→ **TASK INSTRUCTIONS**
Whatever appears in the records apart from pictures must be reproduced exactly.

→ **EXERCISE DATA**
◇ ◇ ◇ ◇ ◇

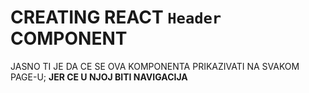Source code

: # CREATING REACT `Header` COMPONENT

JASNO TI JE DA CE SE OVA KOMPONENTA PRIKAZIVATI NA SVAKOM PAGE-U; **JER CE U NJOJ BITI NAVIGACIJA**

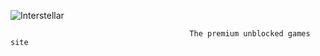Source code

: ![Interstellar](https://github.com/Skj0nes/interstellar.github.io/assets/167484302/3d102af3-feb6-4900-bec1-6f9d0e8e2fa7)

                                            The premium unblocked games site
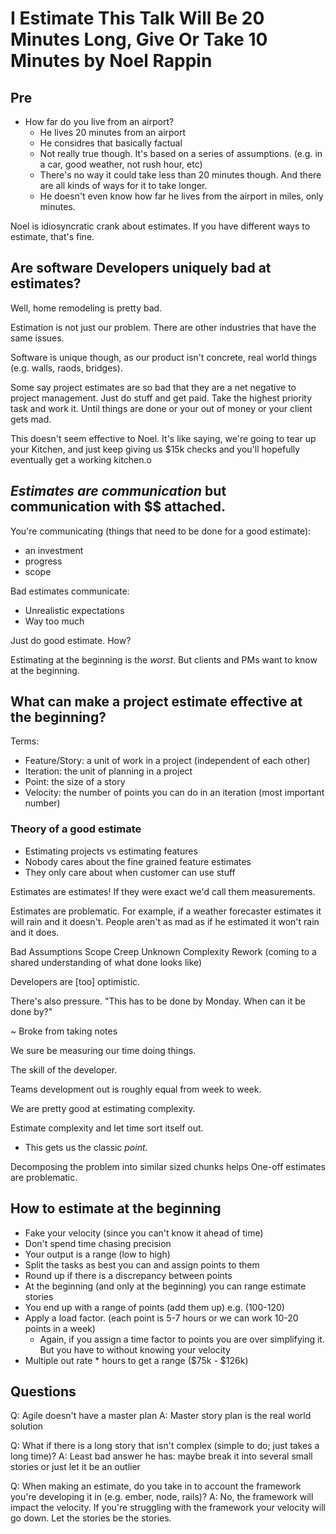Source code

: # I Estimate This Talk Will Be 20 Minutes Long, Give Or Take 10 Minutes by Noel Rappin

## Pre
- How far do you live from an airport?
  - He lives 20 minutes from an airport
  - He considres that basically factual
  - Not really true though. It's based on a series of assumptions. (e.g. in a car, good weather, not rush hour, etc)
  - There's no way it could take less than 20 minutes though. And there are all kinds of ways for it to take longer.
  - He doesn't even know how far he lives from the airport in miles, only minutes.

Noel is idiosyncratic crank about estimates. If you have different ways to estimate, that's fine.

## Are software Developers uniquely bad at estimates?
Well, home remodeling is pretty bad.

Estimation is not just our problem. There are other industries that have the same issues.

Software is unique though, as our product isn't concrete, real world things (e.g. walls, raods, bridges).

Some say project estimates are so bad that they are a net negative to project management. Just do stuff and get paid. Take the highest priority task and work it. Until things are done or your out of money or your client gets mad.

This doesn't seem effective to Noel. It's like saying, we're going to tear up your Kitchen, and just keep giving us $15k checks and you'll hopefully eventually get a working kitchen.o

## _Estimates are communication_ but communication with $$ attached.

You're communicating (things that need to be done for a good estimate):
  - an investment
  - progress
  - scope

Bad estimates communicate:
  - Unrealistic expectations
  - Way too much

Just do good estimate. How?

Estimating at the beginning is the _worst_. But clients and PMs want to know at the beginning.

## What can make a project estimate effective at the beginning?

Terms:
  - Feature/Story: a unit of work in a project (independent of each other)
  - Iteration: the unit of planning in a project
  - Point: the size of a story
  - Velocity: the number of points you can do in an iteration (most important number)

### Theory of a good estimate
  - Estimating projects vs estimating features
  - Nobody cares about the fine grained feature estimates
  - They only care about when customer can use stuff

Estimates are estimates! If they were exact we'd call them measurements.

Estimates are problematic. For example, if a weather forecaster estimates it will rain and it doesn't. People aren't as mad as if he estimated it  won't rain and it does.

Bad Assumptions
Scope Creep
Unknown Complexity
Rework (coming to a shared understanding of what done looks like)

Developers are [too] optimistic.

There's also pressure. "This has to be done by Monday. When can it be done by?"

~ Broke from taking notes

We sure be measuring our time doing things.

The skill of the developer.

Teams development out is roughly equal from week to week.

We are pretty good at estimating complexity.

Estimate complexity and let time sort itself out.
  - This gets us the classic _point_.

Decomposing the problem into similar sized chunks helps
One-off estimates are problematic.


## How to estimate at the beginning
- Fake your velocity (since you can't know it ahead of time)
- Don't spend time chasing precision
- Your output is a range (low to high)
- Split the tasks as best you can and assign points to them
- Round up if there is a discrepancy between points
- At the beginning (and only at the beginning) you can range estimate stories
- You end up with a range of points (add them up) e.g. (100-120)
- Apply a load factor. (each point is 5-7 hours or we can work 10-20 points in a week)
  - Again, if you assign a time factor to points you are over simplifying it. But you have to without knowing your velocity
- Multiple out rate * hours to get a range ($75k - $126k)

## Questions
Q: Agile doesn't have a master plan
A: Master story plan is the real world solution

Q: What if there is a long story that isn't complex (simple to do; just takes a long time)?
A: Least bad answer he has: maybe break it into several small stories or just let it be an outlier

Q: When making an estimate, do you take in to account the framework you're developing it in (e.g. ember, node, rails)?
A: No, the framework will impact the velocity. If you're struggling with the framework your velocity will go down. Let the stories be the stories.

◇ ◇ ◇ ◇ ◇

→ **ANSWER SPACE**
Source code

: # CREATING REACT `Header` COMPONENT

JASNO TI JE DA CE SE OVA KOMPONENTA PRIKAZIVATI NA SVAKOM PAGE-U; **JER CE U NJOJ BITI NAVIGACIJA**

Source code

: ![Interstellar](https://github.com/Skj0nes/interstellar.github.io/assets/167484302/3d102af3-feb6-4900-bec1-6f9d0e8e2fa7)

                                            The premium unblocked games site
Source code

: # I Estimate This Talk Will Be 20 Minutes Long, Give Or Take 10 Minutes by Noel Rappin

## Pre
- How far do you live from an airport?
  - He lives 20 minutes from an airport
  - He considres that basically factual
  - Not really true though. It's based on a series of assumptions. (e.g. in a car, good weather, not rush hour, etc)
  - There's no way it could take less than 20 minutes though. And there are all kinds of ways for it to take longer.
  - He doesn't even know how far he lives from the airport in miles, only minutes.

Noel is idiosyncratic crank about estimates. If you have different ways to estimate, that's fine.

## Are software Developers uniquely bad at estimates?
Well, home remodeling is pretty bad.

Estimation is not just our problem. There are other industries that have the same issues.

Software is unique though, as our product isn't concrete, real world things (e.g. walls, raods, bridges).

Some say project estimates are so bad that they are a net negative to project management. Just do stuff and get paid. Take the highest priority task and work it. Until things are done or your out of money or your client gets mad.

This doesn't seem effective to Noel. It's like saying, we're going to tear up your Kitchen, and just keep giving us $15k checks and you'll hopefully eventually get a working kitchen.o

## _Estimates are communication_ but communication with $$ attached.

You're communicating (things that need to be done for a good estimate):
  - an investment
  - progress
  - scope

Bad estimates communicate:
  - Unrealistic expectations
  - Way too much

Just do good estimate. How?

Estimating at the beginning is the _worst_. But clients and PMs want to know at the beginning.

## What can make a project estimate effective at the beginning?

Terms:
  - Feature/Story: a unit of work in a project (independent of each other)
  - Iteration: the unit of planning in a project
  - Point: the size of a story
  - Velocity: the number of points you can do in an iteration (most important number)

### Theory of a good estimate
  - Estimating projects vs estimating features
  - Nobody cares about the fine grained feature estimates
  - They only care about when customer can use stuff

Estimates are estimates! If they were exact we'd call them measurements.

Estimates are problematic. For example, if a weather forecaster estimates it will rain and it doesn't. People aren't as mad as if he estimated it  won't rain and it does.

Bad Assumptions
Scope Creep
Unknown Complexity
Rework (coming to a shared understanding of what done looks like)

Developers are [too] optimistic.

There's also pressure. "This has to be done by Monday. When can it be done by?"

~ Broke from taking notes

We sure be measuring our time doing things.

The skill of the developer.

Teams development out is roughly equal from week to week.

We are pretty good at estimating complexity.

Estimate complexity and let time sort itself out.
  - This gets us the classic _point_.

Decomposing the problem into similar sized chunks helps
One-off estimates are problematic.


## How to estimate at the beginning
- Fake your velocity (since you can't know it ahead of time)
- Don't spend time chasing precision
- Your output is a range (low to high)
- Split the tasks as best you can and assign points to them
- Round up if there is a discrepancy between points
- At the beginning (and only at the beginning) you can range estimate stories
- You end up with a range of points (add them up) e.g. (100-120)
- Apply a load factor. (each point is 5-7 hours or we can work 10-20 points in a week)
  - Again, if you assign a time factor to points you are over simplifying it. But you have to without knowing your velocity
- Multiple out rate * hours to get a range ($75k - $126k)

## Questions
Q: Agile doesn't have a master plan
A: Master story plan is the real world solution

Q: What if there is a long story that isn't complex (simple to do; just takes a long time)?
A: Least bad answer he has: maybe break it into several small stories or just let it be an outlier

Q: When making an estimate, do you take in to account the framework you're developing it in (e.g. ember, node, rails)?
A: No, the framework will impact the velocity. If you're struggling with the framework your velocity will go down. Let the stories be the stories.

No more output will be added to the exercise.